CSN and CAVA: variant annotation tools for rapid, robust next-generation sequencing analysis in the clinic

Clinical Sequencing Nomenclature (CSN)

We developed a standardized clinical sequencing nomenclature (CSN) for DNA sequence variant annotation. The aims of CSN are a) to provide a fixed, standardized system in which every variant has a single notation, b) to be identical for all mutation detection methods, c) to use a logical terminology understandable to non-experts, and d) to provide a nomenclature that allows easy visual discrimination between the major classes of variant in clinical genomics. The CSN follows the principles of the HGVS nomenclature, with some minor amendments to ensure compatibility and integration with historical clinical data, whilst also allowing high-throughput automated output from NGS platforms. The CSN is fully detailed in Supplementary Appendix 1.
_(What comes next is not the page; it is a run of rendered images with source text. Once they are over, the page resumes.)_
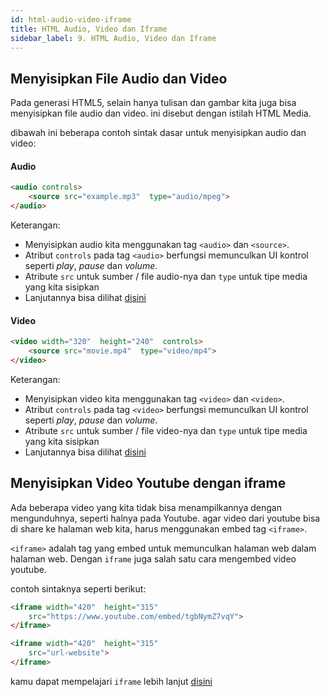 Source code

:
 ```yaml
---
id: html-audio-video-iframe
title: HTML Audio, Video dan Iframe
sidebar_label: 9. HTML Audio, Video dan Iframe
---
```


## Menyisipkan File Audio dan Video
Pada generasi HTML5, selain hanya tulisan dan gambar kita juga bisa menyisipkan file audio dan video. ini disebut dengan istilah HTML Media.

dibawah ini beberapa contoh sintak dasar untuk menyisipkan audio dan video:
#### Audio
```html
<audio controls>  
	<source src="example.mp3"  type="audio/mpeg">   
</audio>
```
Keterangan:
- Menyisipkan audio kita menggunakan tag `<audio>` dan `<source>`.
- Atribut `controls` pada tag `<audio>` berfungsi memunculkan UI kontrol seperti *play*, *pause* dan *volume*.
- Atribute `src` untuk sumber / file audio-nya dan `type` untuk tipe media yang kita sisipkan
- Lanjutannya bisa dilihat [disini](https://www.w3schools.com/html/html5_audio.asp) 

#### Video 
```html
<video width="320"  height="240"  controls>  
	<source src="movie.mp4"  type="video/mp4">  
</video>
```
Keterangan:
- Menyisipkan video kita menggunakan tag `<video>` dan `<video>`.
- Atribut `controls` pada tag `<video>` berfungsi memunculkan UI kontrol seperti *play*, *pause* dan *volume*.
- Atribute `src` untuk sumber / file video-nya dan `type` untuk tipe media yang kita sisipkan
- Lanjutannya bisa dilihat [disini](https://www.w3schools.com/html/html5_video.asp) 

## Menyisipkan Video Youtube dengan iframe
Ada beberapa video yang kita tidak bisa menampilkannya dengan mengunduhnya, seperti halnya pada Youtube. agar video dari youtube bisa di share ke halaman web kita, harus menggunakan embed tag `<iframe>`.

`<iframe>` adalah tag yang embed untuk memunculkan halaman web dalam halaman web. Dengan `iframe` juga salah satu cara mengembed video youtube.

contoh sintaknya seperti berikut:
```html
<iframe width="420"  height="315"  
	src="https://www.youtube.com/embed/tgbNymZ7vqY">  
</iframe>

<iframe width="420"  height="315"  
	src="url-website">  
</iframe>
```
kamu dapat mempelajari `iframe` lebih lanjut [disini](https://www.w3schools.com/html/html_iframe.asp)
Clinical Annotation of VAriants (CAVA)

To provide CSN annotation in a robust and automated fashion, we developed a tool called CAVA (Clinical Annotation of VAriants) which is written in Python. CAVA is DNA ‘strand-aware’, performing coding transcript-dependent alignment so all indels are consistently reported at the most 3’ position in the coding transcript, in line with the HGVS recommendation. CAVA also classifies variants based on their impact on the protein according to a simple ontology (Table 1). Within the CAVA classification system each variant is assigned to a single class to ensure consistency. To facilitate data utilization and comparison with other datasets the Sequence Ontology (SO) classes are also given [13]. CAVA further provides an impact flag which stratifies variants into categories according to predicted severity of impact on protein function, with three default classes: category 1 = ESS, FS, SG, category 2 = NSY, SS5, IF, IM, SL, EE and category 3 = SY, SS, INT, 5PU, 3PU.

Default variant annotations outputted by CAVA include the CSN call, variant type (substitution, insertion, deletion or complex), HGNC symbol(s) of affected gene(s), Ensembl transcript identifier(s), within-transcript location(s) (i.e. the exon/intron number or 5’/3’ UTR), the CAVA class, the SO term, the impact category, and the alternate most 5’ annotation (where appropriate). A SNP database can also be used to assign dbSNP identifiers [2].

The user can specify the set of Ensembl transcripts used for variant annotation instead of, or in addition to a default whole exome canonical transcript set provided on installation. CAVA supports overlapping Ensembl transcripts, i.e. a single variant call can be annotated according to multiple transcripts. CAVA also provides various filtering options including removing intergenic variant calls, i.e. calls not overlapping with any included transcripts, or only outputting calls affecting specific genes or genomic regions.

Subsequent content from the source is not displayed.